= Beginning of Section =

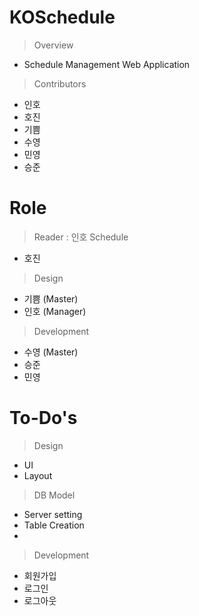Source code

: # KOSchedule
> Overview
- Schedule Management Web Application
> Contributors
- 인호
- 호진
- 기쁨
- 수영
- 민영
- 승준

# Role
> Reader : 인호
> Schedule
- 호진
> Design
- 기쁨 (Master)
- 인호 (Manager)

> Development
- 수영 (Master)
- 승준
- 민영

# To-Do's
> Design
- UI
- Layout

> DB Model
- Server setting
- Table Creation
- 

> Development
- 회원가입
- 로그인
- 로그아웃
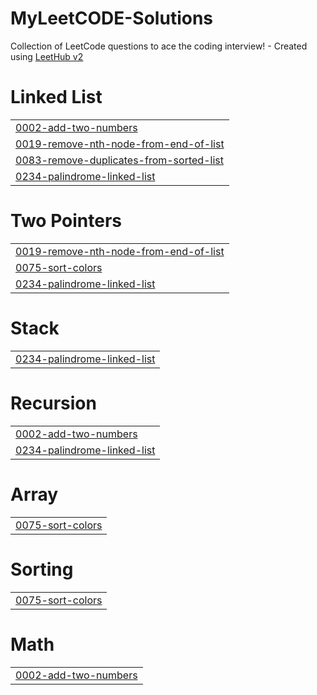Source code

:# MyLeetCODE-Solutions
Collection of LeetCode questions to ace the coding interview! - Created using [LeetHub v2](https://github.com/arunbhardwaj/LeetHub-2.0)


# Linked List
|  |
| ------- |
| [0002-add-two-numbers](https://github.com/SuryakantM24/MyLeetCODE-Solutions/tree/master/0002-add-two-numbers) |
| [0019-remove-nth-node-from-end-of-list](https://github.com/SuryakantM24/MyLeetCODE-Solutions/tree/master/0019-remove-nth-node-from-end-of-list) |
| [0083-remove-duplicates-from-sorted-list](https://github.com/SuryakantM24/MyLeetCODE-Solutions/tree/master/0083-remove-duplicates-from-sorted-list) |
| [0234-palindrome-linked-list](https://github.com/SuryakantM24/MyLeetCODE-Solutions/tree/master/0234-palindrome-linked-list) |
# Two Pointers
|  |
| ------- |
| [0019-remove-nth-node-from-end-of-list](https://github.com/SuryakantM24/MyLeetCODE-Solutions/tree/master/0019-remove-nth-node-from-end-of-list) |
| [0075-sort-colors](https://github.com/SuryakantM24/MyLeetCODE-Solutions/tree/master/0075-sort-colors) |
| [0234-palindrome-linked-list](https://github.com/SuryakantM24/MyLeetCODE-Solutions/tree/master/0234-palindrome-linked-list) |
# Stack
|  |
| ------- |
| [0234-palindrome-linked-list](https://github.com/SuryakantM24/MyLeetCODE-Solutions/tree/master/0234-palindrome-linked-list) |
# Recursion
|  |
| ------- |
| [0002-add-two-numbers](https://github.com/SuryakantM24/MyLeetCODE-Solutions/tree/master/0002-add-two-numbers) |
| [0234-palindrome-linked-list](https://github.com/SuryakantM24/MyLeetCODE-Solutions/tree/master/0234-palindrome-linked-list) |
# Array
|  |
| ------- |
| [0075-sort-colors](https://github.com/SuryakantM24/MyLeetCODE-Solutions/tree/master/0075-sort-colors) |
# Sorting
|  |
| ------- |
| [0075-sort-colors](https://github.com/SuryakantM24/MyLeetCODE-Solutions/tree/master/0075-sort-colors) |
# Math
|  |
| ------- |
| [0002-add-two-numbers](https://github.com/SuryakantM24/MyLeetCODE-Solutions/tree/master/0002-add-two-numbers) |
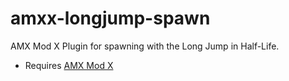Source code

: # amxx-longjump-spawn
AMX Mod X Plugin for spawning with the Long Jump in Half-Life.

* Requires [AMX Mod X](https://www.amxmodx.org/)
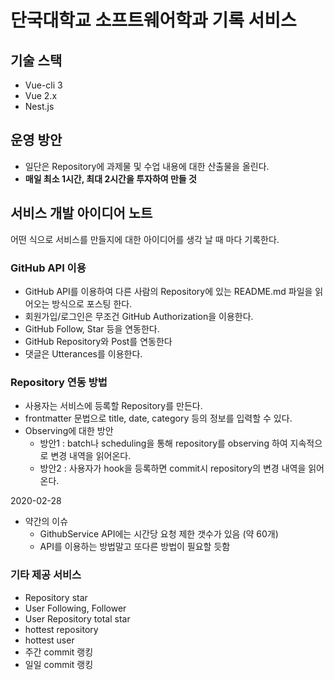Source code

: # 단국대학교 소프트웨어학과 기록 서비스

## 기술 스택

- Vue-cli 3
- Vue 2.x
- Nest.js

## 운영 방안

- 일단은 Repository에 과제물 및 수업 내용에 대한 산출물을 올린다.
- **매일 최소 1시간, 최대 2시간을 투자하여 만들 것**

## 서비스 개발 아이디어 노트

어떤 식으로 서비스를 만들지에 대한 아이디어를 생각 날 때 마다 기록한다.

### GitHub API 이용

- GitHub API를 이용하여 다른 사람의 Repository에 있는 README.md 파일을 읽어오는 방식으로 포스팅 한다.
- 회원가입/로그인은 무조건 GitHub Authorization을 이용한다.
- GitHub Follow, Star 등을 연동한다.
- GitHub Repository와 Post를 연동한다
- 댓글은 Utterances를 이용한다.

### Repository 연동 방법

- 사용자는 서비스에 등록할 Repository를 만든다.
- frontmatter 문법으로 title, date, category 등의 정보를 입력할 수 있다.
- Observing에 대한 방안
  - 방안1 : batch나 scheduling을 통해 repository를 observing 하여 지속적으로 변경 내역을 읽어온다.
  - 방안2 : 사용자가 hook을 등록하면 commit시 repository의 변경 내역을 읽어온다.
  
2020-02-28
- 약간의 이슈
  - GithubService API에는 시간당 요청 제한 갯수가 있음 (약 60개)
  - API를 이용하는 방법말고 또다른 방법이 필요할 듯함

### 기타 제공 서비스

- Repository star
- User Following, Follower
- User Repository total star
- hottest repository
- hottest user
- 주간 commit 랭킹
- 일일 commit 랭킹
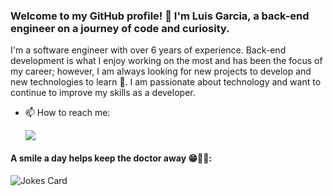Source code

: ### Welcome to my GitHub profile! 👋 I'm Luis Garcia, a back-end engineer on a journey of code and curiosity.

<!--
**garcialuis/garcialuis** is a ✨ _special_ ✨ repository because its `README.md` (this file) appears on your GitHub profile.

Here are some ideas to get you started:

- 🔭 I’m currently working on ...
- 🌱 I’m currently learning ...
- 👯 I’m looking to collaborate on ...
- 🤔 I’m looking for help with ...
- 💬 Ask me about ...
- 📫 How to reach me: ...
- 😄 Pronouns: ...
- ⚡ Fun fact: ...
-->
I'm a software engineer with over 6 years of experience. Back-end development is what I enjoy working on the most and has been the focus of my career; however, I am always looking for new projects to develop and new technologies to learn 🌱. I am passionate about technology and want to continue to improve my skills as a developer.

- 📫 How to reach me:
  <p>
    <a href="https://www.linkedin.com/in/luisgarcia15/" alt="Linkedin">
      <img src="https://img.shields.io/badge/LinkedIn-0077B5?style=for-the-badge&logo=linkedin&logoColor=white" />
    </a>
  </p>
<!--
  <p><a href="https://linkedin.com/in/luisgarcia15" target="_blank"><img alt="" src="https://img.shields.io/badge/LinkedIn-000?logo=linkedin&logoColor=white&style=for-the-badge" style="vertical-align:center" /></a></p> 
  -->

#### A smile a day helps keep the doctor away 😁🧑‍💻: 
![Jokes Card](https://readme-jokes.vercel.app/api)
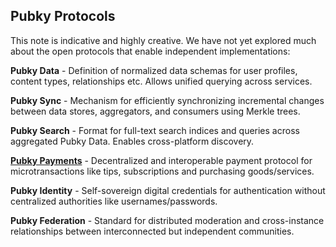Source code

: ## Pubky Protocols

This note is indicative and highly creative. We have not yet explored much about the open protocols that enable independent implementations:

**Pubky Data** - Definition of normalized data schemas for user profiles, content types, relationships etc. Allows unified querying across services.

**Pubky Sync** - Mechanism for efficiently synchronizing incremental changes between data stores, aggregators, and consumers using Merkle trees.

**Pubky Search** - Format for full-text search indices and queries across aggregated Pubky Data. Enables cross-platform discovery.

**[Pubky Payments](Technologies/Paykit.md)** - Decentralized and interoperable payment protocol for microtransactions like tips, subscriptions and purchasing goods/services.

**Pubky Identity** - Self-sovereign digital credentials for authentication without centralized authorities like usernames/passwords.

**Pubky Federation** - Standard for distributed moderation and cross-instance relationships between interconnected but independent communities.
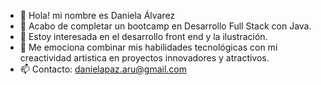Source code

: - 👋 Hola! mi nombre es Daniela Álvarez
- 🌱 Acabo de completar un bootcamp en Desarrollo Full Stack con Java.
- 👀 Estoy interesada en el desarrollo front end y la ilustración.
- 💞️ Me emociona combinar mis habilidades tecnológicas con mi creactividad artistica en proyectos innovadores y atractivos.
- 📫 Contacto: danielapaz.aru@gmail.com


<!---
daru97/daru97 is a ✨ special ✨ repository because its `README.md` (this file) appears on your GitHub profile.
You can click the Preview link to take a look at your changes.
--->
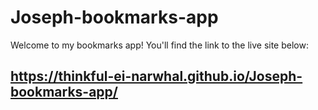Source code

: # Joseph-bookmarks-app

Welcome to my bookmarks app! You'll find the link to the live site below:

## https://thinkful-ei-narwhal.github.io/Joseph-bookmarks-app/
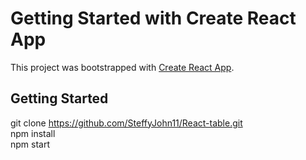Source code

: # Getting Started with Create React App

This project was bootstrapped with [Create React App](https://github.com/facebook/create-react-app).

## Getting Started

git clone https://github.com/SteffyJohn11/React-table.git \
npm install \
npm start  
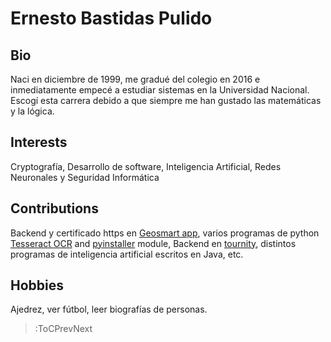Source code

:# Ernesto Bastidas Pulido

## Bio
Naci en diciembre de 1999, me gradué del colegio en 2016 e inmediatamente empecé a estudiar sistemas en la Universidad Nacional. Escogí esta carrera debido a que siempre me han gustado las matemáticas y la lógica. 

## Interests

Cryptografía, Desarrollo de software, Inteligencia Artificial, Redes Neuronales y Seguridad Informática

## Contributions

Backend y certificado https en [Geosmart app](https://github.com/GEGOSMART), varios programas de python [Tesseract OCR](https://en.wikipedia.org/wiki/Tesseract_(software)) and [pyinstaller](https://pypi.org/project/pyinstaller/) module, Backend en [tournity](https://github.com/tournity), distintos programas de inteligencia artificial escritos en Java, etc.

## Hobbies

Ajedrez, ver fútbol, leer biografías de personas.

> :ToCPrevNext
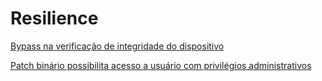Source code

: # Resilience

[Bypass na verificação de integridade do dispositivo](Resilience/Bypass_na_verificação_de_integridade_do_dispositivo.md)

[Patch binário possibilita acesso a usuário com privilégios administrativos](Resilience/Patch_binário_possibilita_acesso_a_usuário_com_privilégios_administrativos.md)
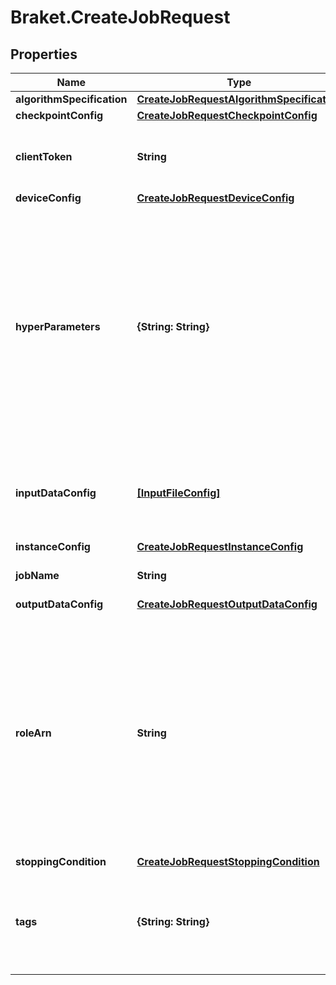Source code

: # Braket.CreateJobRequest

## Properties

Name | Type | Description | Notes
------------ | ------------- | ------------- | -------------
**algorithmSpecification** | [**CreateJobRequestAlgorithmSpecification**](CreateJobRequestAlgorithmSpecification.md) |  | 
**checkpointConfig** | [**CreateJobRequestCheckpointConfig**](CreateJobRequestCheckpointConfig.md) |  | [optional] 
**clientToken** | **String** | A unique token that guarantees that the call to this API is idempotent. | 
**deviceConfig** | [**CreateJobRequestDeviceConfig**](CreateJobRequestDeviceConfig.md) |  | 
**hyperParameters** | **{String: String}** | Algorithm-specific parameters used by an Amazon Braket job that influence the quality of the training job. The values are set with a string of JSON key:value pairs, where the key is the name of the hyperparameter and the value is the value of th hyperparameter. | [optional] 
**inputDataConfig** | [**[InputFileConfig]**](InputFileConfig.md) | A list of parameters that specify the name and type of input data and where it is located. | [optional] 
**instanceConfig** | [**CreateJobRequestInstanceConfig**](CreateJobRequestInstanceConfig.md) |  | 
**jobName** | **String** | The name of the Amazon Braket job. | 
**outputDataConfig** | [**CreateJobRequestOutputDataConfig**](CreateJobRequestOutputDataConfig.md) |  | 
**roleArn** | **String** | The Amazon Resource Name (ARN) of an IAM role that Amazon Braket can assume to perform tasks on behalf of a user. It can access user resources, run an Amazon Braket job container on behalf of user, and output resources to the users&#39; s3 buckets. | 
**stoppingCondition** | [**CreateJobRequestStoppingCondition**](CreateJobRequestStoppingCondition.md) |  | [optional] 
**tags** | **{String: String}** | A tag object that consists of a key and an optional value, used to manage metadata for Amazon Braket resources. | [optional]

= End of Section =

Problem statement — Report each line of the entries where the word "your" occurs.

Output for this task —
**garcialuis/garcialuis** is a ✨ _special_ ✨ repository because its `README.md` (this file) appears on your GitHub profile.
daru97/daru97 is a ✨ special ✨ repository because its `README.md` (this file) appears on your GitHub profile.
You can click the Preview link to take a look at your changes.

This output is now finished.